Parfois, je me dis que j’aimerais bien être un homme, juste cinq minutes, pour voir ce que ça fait. Et puis je me souviens qu’il suffit de visionner certains films pour déjà « regarder comme un homme »… On parle alors de « male gaze » et, depuis peu, par opposition, de « female gaze », mais kesako ?

On a toutes (probablement) déjà vu un James Bond. Par exemple Meurs un autre jour réalisé par Lee Tamahori et sorti en 2002. Il y a dans ce film un exemple parfait de ce qu’on appelle le « le male gaze » ou simplement « regard masculin ».

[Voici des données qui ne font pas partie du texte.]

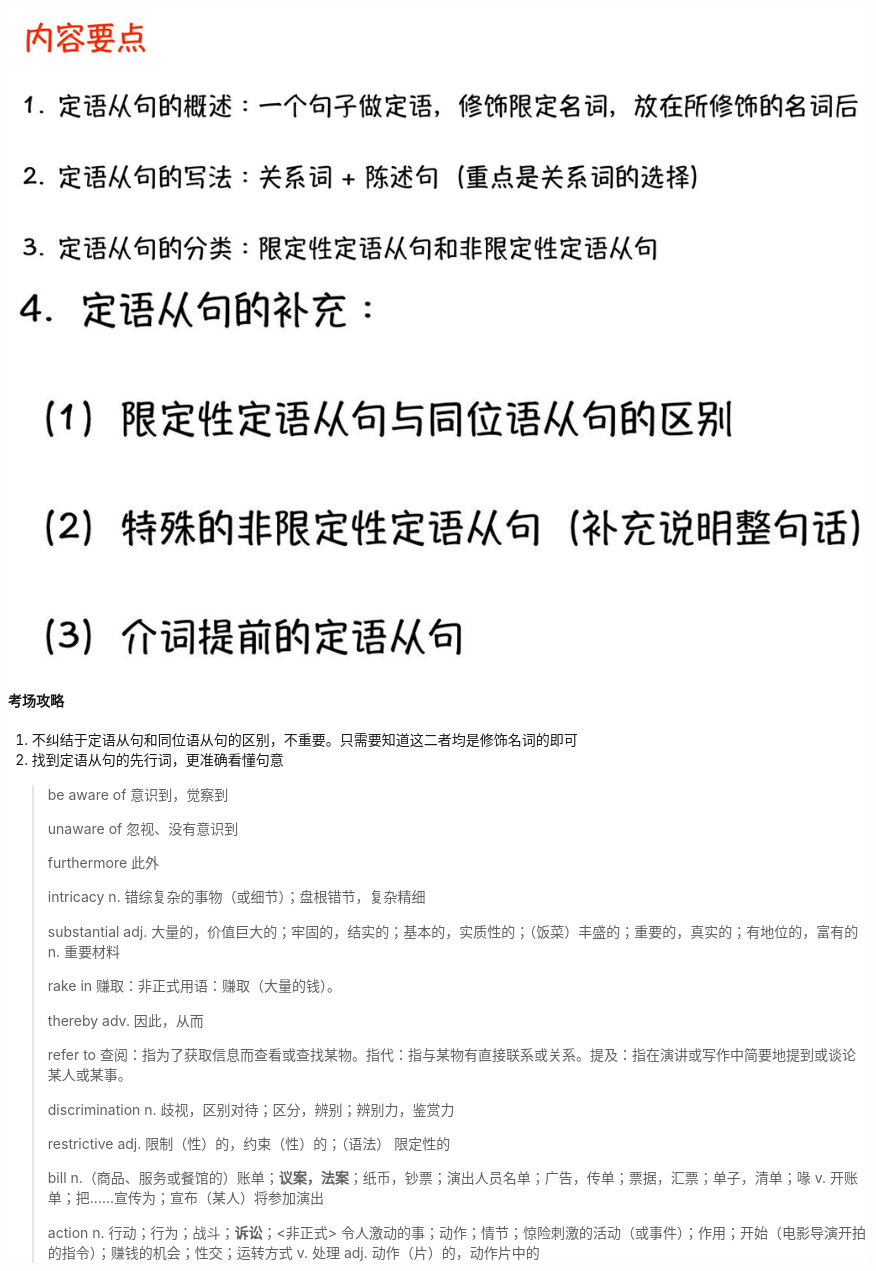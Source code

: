 ![定语从句-总结](assets\定语从句-总结.png) ![定语从句-总结 2](assets\定语从句-总结2.png)

#### 考场攻略

1. 不纠结于定语从句和同位语从句的区别，不重要。只需要知道这二者均是修饰名词的即可
2. 找到定语从句的先行词，更准确看懂句意

>be aware of 意识到，觉察到
>
>unaware of 忽视、没有意识到
>
>furthermore 此外
>
>intricacy n. 错综复杂的事物（或细节）；盘根错节，复杂精细
>
>substantial adj. 大量的，价值巨大的；牢固的，结实的；基本的，实质性的；（饭菜）丰盛的；重要的，真实的；有地位的，富有的 n. 重要材料
>
>rake in 赚取：非正式用语：赚取（大量的钱）。
>
>thereby adv. 因此，从而
>
>refer to 查阅：指为了获取信息而查看或查找某物。指代：指与某物有直接联系或关系。提及：指在演讲或写作中简要地提到或谈论某人或某事。
>
>discrimination n. 歧视，区别对待；区分，辨别；辨别力，鉴赏力
>
>restrictive adj. 限制（性）的，约束（性）的；（语法） 限定性的
>
>bill n.（商品、服务或餐馆的）账单；**议案，法案**；纸币，钞票；演出人员名单；广告，传单；票据，汇票；单子，清单；喙 v. 开账单；把……宣传为；宣布（某人）将参加演出
>
>action n. 行动；行为；战斗；**诉讼**；<非正式> 令人激动的事；动作；情节；惊险刺激的活动（或事件）；作用；开始（电影导演开拍的指令）；赚钱的机会；性交；运转方式 v. 处理 adj. 动作（片）的，动作片中的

Remettons nous dans le contexte : Pierce Brosnan sirote un verre et fume un cigare, au bar d’une plage paradisiaque. Soudain, il saisit ses jumelles et regarde l’horizon.
Comme de par hasard, l’actrice Halle Berry surgit de l’eau telle une naïade, dans un charmant bikini orange (couteau à la ceinture s’il vous plaît)… Elle se passe langoureusement les mains dans ses cheveux courts comme le font bien évidemment toutes les femmes sortant la tête de l’eau (faux). Lorsqu’elle s’avance sur la plage à coups de hanche provocateurs, la tension sexuelle déborde de l’écran et James Bond ne peut s’empêcher de suivre la belle « Jinx » des yeux. D’ailleurs non, soyons francs, il la dévore du regard et la caméra fait de même.
C’est ça, le « male gaze », lorsqu’on vous fait mater une femme présentée comme objet de fantasme à travers les yeux d’un homme.
L’homme hétérosexuel, seul spectateur qui compte
A l’écran, très (trop) souvent, lorsque débarque un personnage féminin (en général super bien gaulé) la caméra à la fâcheuse tendance à plonger vers ses pieds, puis à remonter lentement jusqu’à son visage, ne manquant pas de s’attarder un peu sur l’arrondi de ses fesses ou la profondeur de son décolleté… Parfois, c’est juste un gros plan sur son cul.
Personnellement, en tant que femme hétérosexuelle, la seule chose que je regarde comme ça c’est ma pizza sortant du four, dégoulinant de fromage et débordant de… Bref, je ne sais pas vous mais pour ma part je reluque rarement quelqu’un comme on reluque les femmes au cinéma. Parce que je suis attirée par des êtres humains, en fait, pas juste par un corps dépersonnalisé.
Alors, vous me direz : « Mais c’est un film, c’est fait exprès » et je vous répondrais :
« Soit, mais quand le male gaze devient tellement récurrent et commun qu’on se met à penser qu’il est normal de regarder ainsi une femme, voire que certains se mettent à reproduire inconsciemment ce regard, alors je dis : Houston nous avons un problème ! » Vous voyez le genre ?
La femme comme représentation d’un fantasme
L’image que l’audiovisuel a renvoyée de la femme a été, pendant longtemps, celle d’une mère au foyer fragile et dévouée. On parle de « vision de la soumission de la femme ».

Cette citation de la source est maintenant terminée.